= Thomas Goolnik =

Right to Be Forgotten plaintiff

Thomas Goolnik is a man formerly associated with the company TLD Networks. He has achieved notoriety in a battle over the European "right to be forgotten" (RTBF), in particular whether current articles written about the RTBF are also subject to that regulation.

==TLD Network complaint and settlement==
TLD Networks was an alternative domain name network set up by Thomas Goolnik in 2001. On February 28, 2002, the United States District Court for the Northern District of Illinois, Eastern Division, in Chicago, issued an injunction that suspended the registration of certain web sites that were registered with TLD Networks. The Federal Trade Commission (FTC) had filed the complaint, alleging that TLD Network Ltd, TLD Networks, Quantum Management Ltd, TBS Industries Ltd and Thomas Goolnik advertised and sold alternative DNS root domains, i.e. having top-level domains not approved by ICANN. The story of the original indictment was reported by The New York Times in an article on March 12, 2002. Regulators alleged that the defendants raised $1 million in registration fees during their nine months of operation.

A settlement was reached with the FTC in 2002 which, among other things, barred TLD Networks and Thomas Goolnik "from making misrepresentations about the usability of domain names or about the nature of any product or service they sell over the Internet."

In November 2003 the FTC took additional action, filing an amended complaint adding Barclays Bank PLC as a post-judgment relief defendant in the case.

==RTBF requests and responses==
In September 2014, Goolnik was successful in getting articles removed under the right to be forgotten. The UK Government Information Commission Office also ruled in Goolnik's favour. The New York Times was notified by Google that five articles had been removed from its search results to comply with a European "Right to be Forgotten" request. The paper published an article describing the five items removed. Three were on matters of small public importance (two wedding notices and a paid death notice); one was a favorable review of a theater production. The remaining article, and the one receiving most of the attention, was the 2002 story on the injunction against TLD Network, et al.

On October 6, 2014, the web site Techdirt wrote a brief commentary on the 2014 Times article. Techdirt and the article's author, Mike Masnick, are frequent critics of the Right to be Forgotten.
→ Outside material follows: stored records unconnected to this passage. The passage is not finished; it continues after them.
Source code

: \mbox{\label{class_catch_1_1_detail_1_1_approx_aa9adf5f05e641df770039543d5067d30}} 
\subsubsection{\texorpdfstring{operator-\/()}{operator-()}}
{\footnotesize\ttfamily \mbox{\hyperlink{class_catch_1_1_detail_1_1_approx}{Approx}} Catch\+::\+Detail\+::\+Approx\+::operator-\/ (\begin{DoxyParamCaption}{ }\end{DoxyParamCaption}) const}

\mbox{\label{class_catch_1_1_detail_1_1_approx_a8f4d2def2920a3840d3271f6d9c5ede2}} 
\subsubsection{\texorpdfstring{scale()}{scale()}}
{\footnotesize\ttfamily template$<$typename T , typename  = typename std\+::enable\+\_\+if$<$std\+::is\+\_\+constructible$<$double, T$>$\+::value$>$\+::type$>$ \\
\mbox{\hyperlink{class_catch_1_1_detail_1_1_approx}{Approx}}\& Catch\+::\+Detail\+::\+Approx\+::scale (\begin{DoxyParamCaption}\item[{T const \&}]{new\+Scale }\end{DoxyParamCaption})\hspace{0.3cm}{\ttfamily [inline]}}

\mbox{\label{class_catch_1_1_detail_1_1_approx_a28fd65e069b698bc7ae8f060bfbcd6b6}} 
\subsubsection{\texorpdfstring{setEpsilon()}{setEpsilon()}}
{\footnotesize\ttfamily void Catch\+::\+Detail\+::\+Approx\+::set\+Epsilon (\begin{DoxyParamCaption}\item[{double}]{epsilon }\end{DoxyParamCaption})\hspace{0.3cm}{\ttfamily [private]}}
On August 25, 2015, Techdirt reported that its article commenting on the 2014 New York Times article had similarly been removed from European searches due to a Right to be Forgotten request. While there is no proof, Masnick surmises that there is a "decent likelihood" that the request came from Goolnik.

On September 4, 2015, when the August 25 article was also removed from Google search in Europe. The article points out that the EU states that an RTBF request should be evaluated to see if the information is "inadequate, irrelevant or no longer relevant, or excessive in relation to the purposes for which they were processed and in the light of the time that has elapsed," while Techdirt argues that their article, "discusses newsworthy and relevant information about Thomas Goolnik today, which is that he's filing a series of right to be forgotten requests to Google."
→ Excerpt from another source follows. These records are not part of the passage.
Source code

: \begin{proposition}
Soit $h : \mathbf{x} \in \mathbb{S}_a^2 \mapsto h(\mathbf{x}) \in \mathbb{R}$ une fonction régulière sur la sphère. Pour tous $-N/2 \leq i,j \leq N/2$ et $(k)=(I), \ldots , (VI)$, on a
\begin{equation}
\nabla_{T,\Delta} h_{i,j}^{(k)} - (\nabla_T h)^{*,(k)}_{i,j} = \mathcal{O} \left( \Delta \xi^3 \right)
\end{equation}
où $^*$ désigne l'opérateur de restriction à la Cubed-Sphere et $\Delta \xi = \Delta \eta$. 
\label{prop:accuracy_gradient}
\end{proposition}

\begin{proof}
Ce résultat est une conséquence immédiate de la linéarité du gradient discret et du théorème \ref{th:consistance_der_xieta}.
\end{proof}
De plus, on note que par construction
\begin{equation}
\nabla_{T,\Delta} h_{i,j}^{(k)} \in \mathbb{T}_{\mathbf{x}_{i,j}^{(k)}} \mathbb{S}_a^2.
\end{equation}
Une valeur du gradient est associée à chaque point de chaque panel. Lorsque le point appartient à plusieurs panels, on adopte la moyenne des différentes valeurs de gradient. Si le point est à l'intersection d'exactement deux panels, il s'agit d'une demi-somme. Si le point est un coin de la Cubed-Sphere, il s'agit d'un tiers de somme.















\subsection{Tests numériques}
The New York Times September 2014 story has become a commonly used example of the effects of RTBF, for example an October 2015 story by Daphne Keller. Keller's article linked to the Times article, but did not mention Goolnik by name, elliptically referring to him as "a European businessman ...."

On March 27, 2019, Techdirt published another article by Mike Masnick indicating another RTBF request had resulted in the previous articles on the site about Thomas Goolnik again being delisted. That article was delisted less than a month later, and Techdirt covered the story again on April 18, 2019. This was repeated again on March 9, 2022, resulting in the Techdirt tag page for 'thomas goolnik' being temporarily delisted from Google.